During this time, Disney explored many possible interpretations of the story. In the earliest version, the film would start by telling Peter Pan's backstory. During a story meeting on May 20, 1940, Disney said, "We ought to get right into the story itself, where Peter Pan comes to the house to get his shadow. That's where the story picks up. How Peter came to be is really another story." Disney also explored the idea of opening the film in Never Land with Peter Pan coming to Wendy's house to kidnap her as a mother for the Lost Boys. Eventually, Disney decided that the kidnapping plot was too dark, and he went back to Barrie's original play, in which Peter comes to get his shadow and Wendy is eager to see Never Land.

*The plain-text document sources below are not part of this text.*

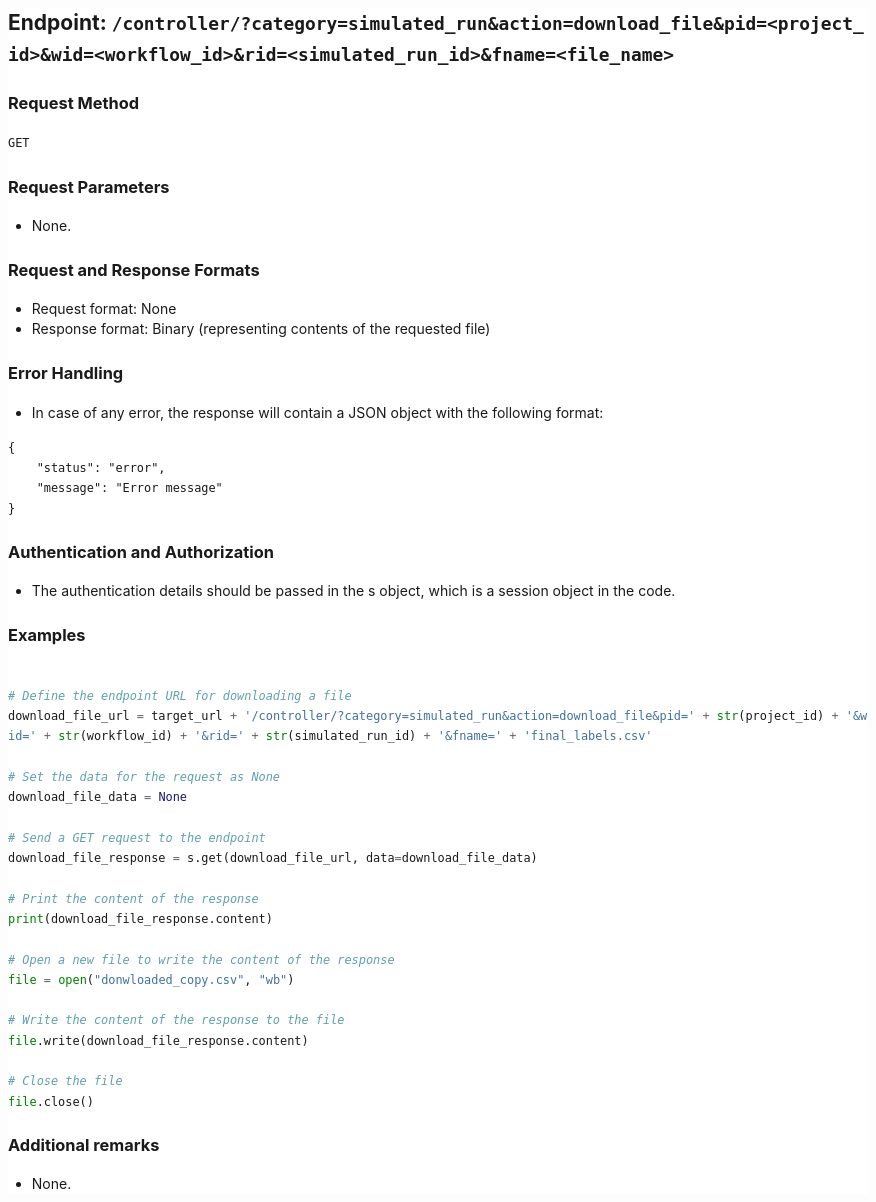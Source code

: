 
## Endpoint: `/controller/?category=simulated_run&action=download_file&pid=<project_id>&wid=<workflow_id>&rid=<simulated_run_id>&fname=<file_name>`

### Request Method

`GET`

### Request Parameters
- None.

### Request and Response Formats
- Request format: None
- Response format: Binary (representing contents of the requested file)

### Error Handling
- In case of any error, the response will contain a JSON object with the following format:
```
{
    "status": "error",
    "message": "Error message"
}
```

### Authentication and Authorization
- The authentication details should be passed in the s object, which is a session object in the code.

### Examples
```python

# Define the endpoint URL for downloading a file
download_file_url = target_url + '/controller/?category=simulated_run&action=download_file&pid=' + str(project_id) + '&wid=' + str(workflow_id) + '&rid=' + str(simulated_run_id) + '&fname=' + 'final_labels.csv'

# Set the data for the request as None
download_file_data = None

# Send a GET request to the endpoint
download_file_response = s.get(download_file_url, data=download_file_data)

# Print the content of the response
print(download_file_response.content)

# Open a new file to write the content of the response
file = open("donwloaded_copy.csv", "wb")

# Write the content of the response to the file
file.write(download_file_response.content)

# Close the file
file.close()

```

### Additional remarks
- None.
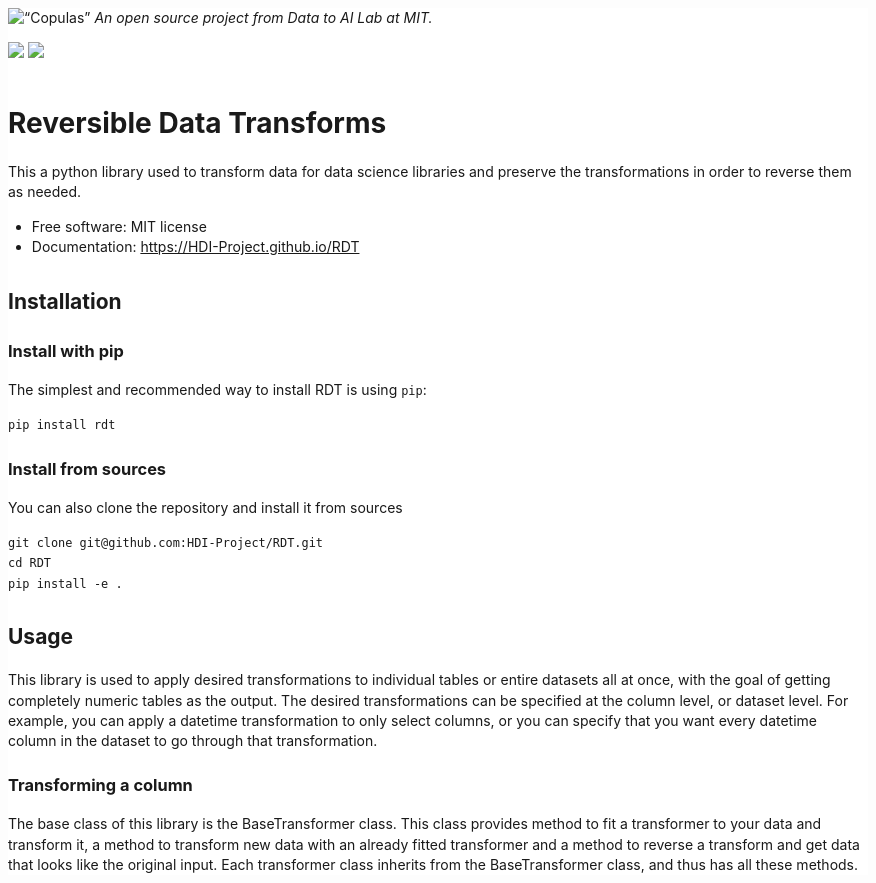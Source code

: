 <p align="left"> 
<img width=15% src="https://dai.lids.mit.edu/wp-content/uploads/2018/06/Logo_DAI_highres.png" alt=“Copulas” />
  <i>An open source project from Data to AI Lab at MIT.</i>
</p>

[![][pypi-img]][pypi-url] [![][travis-img]][travis-url]

# Reversible Data Transforms

This a python library used to transform data for data science libraries and preserve the transformations in order to reverse them as needed.

- Free software: MIT license
- Documentation: https://HDI-Project.github.io/RDT

[travis-img]: https://travis-ci.org/HDI-Project/RDT.svg?branch=master
[travis-url]: https://travis-ci.org/HDI-Project/RDT
[pypi-img]: https://img.shields.io/pypi/v/RDT.svg
[pypi-url]: https://pypi.python.org/pypi/RDT



## Installation

### Install with pip

The simplest and recommended way to install RDT is using `pip`:

```
pip install rdt
```

### Install from sources

You can also clone the repository and install it from sources

```
git clone git@github.com:HDI-Project/RDT.git
cd RDT
pip install -e .
```

## Usage

This library is used to apply desired transformations to individual tables or entire datasets
all at once, with the goal of getting completely numeric tables as the output. The desired
transformations can be specified at the column level, or dataset level. For example, you can
apply a datetime transformation to only select columns, or you can specify that you want every
datetime column in the dataset to go through that transformation.

### Transforming a column

The base class of this library is the BaseTransformer class. This class provides method to fit
a transformer to your data and transform it, a method to transform new data with an already
fitted transformer and a method to reverse a transform and get data that looks like the original
input. Each transformer class inherits from the BaseTransformer class, and thus has all
these methods.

That same year, Disney personally attempted to contact Maude Adams, who had retired and was teaching drama at Stephens College. Adams had previously portrayed Peter Pan during a touring production of the play, which Disney had seen at the Cater Opera House in Marceline, Missouri in 1913. He notified her of his plans for an animated feature, and requested for her to view an early reel of the film that his studio had produced for her approval. He further affirmed that his studio would send the necessary screening equipment to Columbia College for the presentation and that it could be open to any Stephens College student or faculty member interested in attending.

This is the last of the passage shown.